:: WORK TO BE COMPLETED ::
Your task is to filter the data below down to the lines holding "Description".

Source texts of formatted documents
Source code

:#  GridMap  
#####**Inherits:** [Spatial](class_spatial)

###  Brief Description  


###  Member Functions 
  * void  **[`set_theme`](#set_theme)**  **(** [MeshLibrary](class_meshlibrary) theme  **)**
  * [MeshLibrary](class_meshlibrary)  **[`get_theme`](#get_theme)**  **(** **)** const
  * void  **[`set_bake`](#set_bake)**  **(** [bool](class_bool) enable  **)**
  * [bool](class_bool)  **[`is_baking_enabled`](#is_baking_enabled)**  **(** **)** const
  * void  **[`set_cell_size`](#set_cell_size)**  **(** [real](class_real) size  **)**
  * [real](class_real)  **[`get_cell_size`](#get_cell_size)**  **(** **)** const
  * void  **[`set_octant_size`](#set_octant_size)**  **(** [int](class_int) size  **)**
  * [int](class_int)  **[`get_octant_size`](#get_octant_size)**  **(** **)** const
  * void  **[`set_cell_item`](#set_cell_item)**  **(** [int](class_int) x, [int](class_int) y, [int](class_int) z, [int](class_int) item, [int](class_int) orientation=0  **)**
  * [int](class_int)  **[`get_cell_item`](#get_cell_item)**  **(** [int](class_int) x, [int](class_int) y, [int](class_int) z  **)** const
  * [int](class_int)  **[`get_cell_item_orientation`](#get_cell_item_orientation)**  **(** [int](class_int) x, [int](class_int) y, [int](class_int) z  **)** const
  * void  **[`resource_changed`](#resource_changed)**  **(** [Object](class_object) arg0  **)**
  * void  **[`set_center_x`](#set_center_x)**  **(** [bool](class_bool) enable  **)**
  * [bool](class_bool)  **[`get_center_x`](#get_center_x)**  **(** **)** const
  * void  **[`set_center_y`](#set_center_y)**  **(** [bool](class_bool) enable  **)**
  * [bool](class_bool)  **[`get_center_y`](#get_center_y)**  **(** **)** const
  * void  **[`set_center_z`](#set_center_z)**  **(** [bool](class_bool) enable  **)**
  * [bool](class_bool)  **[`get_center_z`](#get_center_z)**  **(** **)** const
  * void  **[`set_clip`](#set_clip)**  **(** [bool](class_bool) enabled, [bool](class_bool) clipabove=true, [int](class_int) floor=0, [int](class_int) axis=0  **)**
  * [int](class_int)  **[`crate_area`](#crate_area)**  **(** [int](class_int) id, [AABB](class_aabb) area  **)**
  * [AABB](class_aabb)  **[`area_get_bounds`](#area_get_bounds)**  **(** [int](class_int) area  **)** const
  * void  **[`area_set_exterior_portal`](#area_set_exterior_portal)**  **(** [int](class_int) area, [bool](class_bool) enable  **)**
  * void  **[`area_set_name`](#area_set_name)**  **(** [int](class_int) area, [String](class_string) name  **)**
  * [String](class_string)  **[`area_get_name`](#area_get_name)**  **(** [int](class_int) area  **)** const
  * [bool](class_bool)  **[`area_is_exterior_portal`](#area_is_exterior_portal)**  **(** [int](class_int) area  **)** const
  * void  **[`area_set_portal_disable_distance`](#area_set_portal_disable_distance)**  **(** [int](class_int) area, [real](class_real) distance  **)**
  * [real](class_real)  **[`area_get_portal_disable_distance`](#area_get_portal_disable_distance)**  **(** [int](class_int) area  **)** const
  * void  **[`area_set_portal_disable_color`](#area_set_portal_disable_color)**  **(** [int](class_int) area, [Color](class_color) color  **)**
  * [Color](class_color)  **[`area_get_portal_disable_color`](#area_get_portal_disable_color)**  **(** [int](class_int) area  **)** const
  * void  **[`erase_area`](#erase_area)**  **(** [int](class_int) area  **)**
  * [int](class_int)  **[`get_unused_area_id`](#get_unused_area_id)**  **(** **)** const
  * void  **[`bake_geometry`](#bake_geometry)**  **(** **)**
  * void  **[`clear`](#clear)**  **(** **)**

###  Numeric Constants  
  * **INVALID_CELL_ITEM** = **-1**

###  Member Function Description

:: SOLUTION ::
###  Brief Description  
###  Member Function Description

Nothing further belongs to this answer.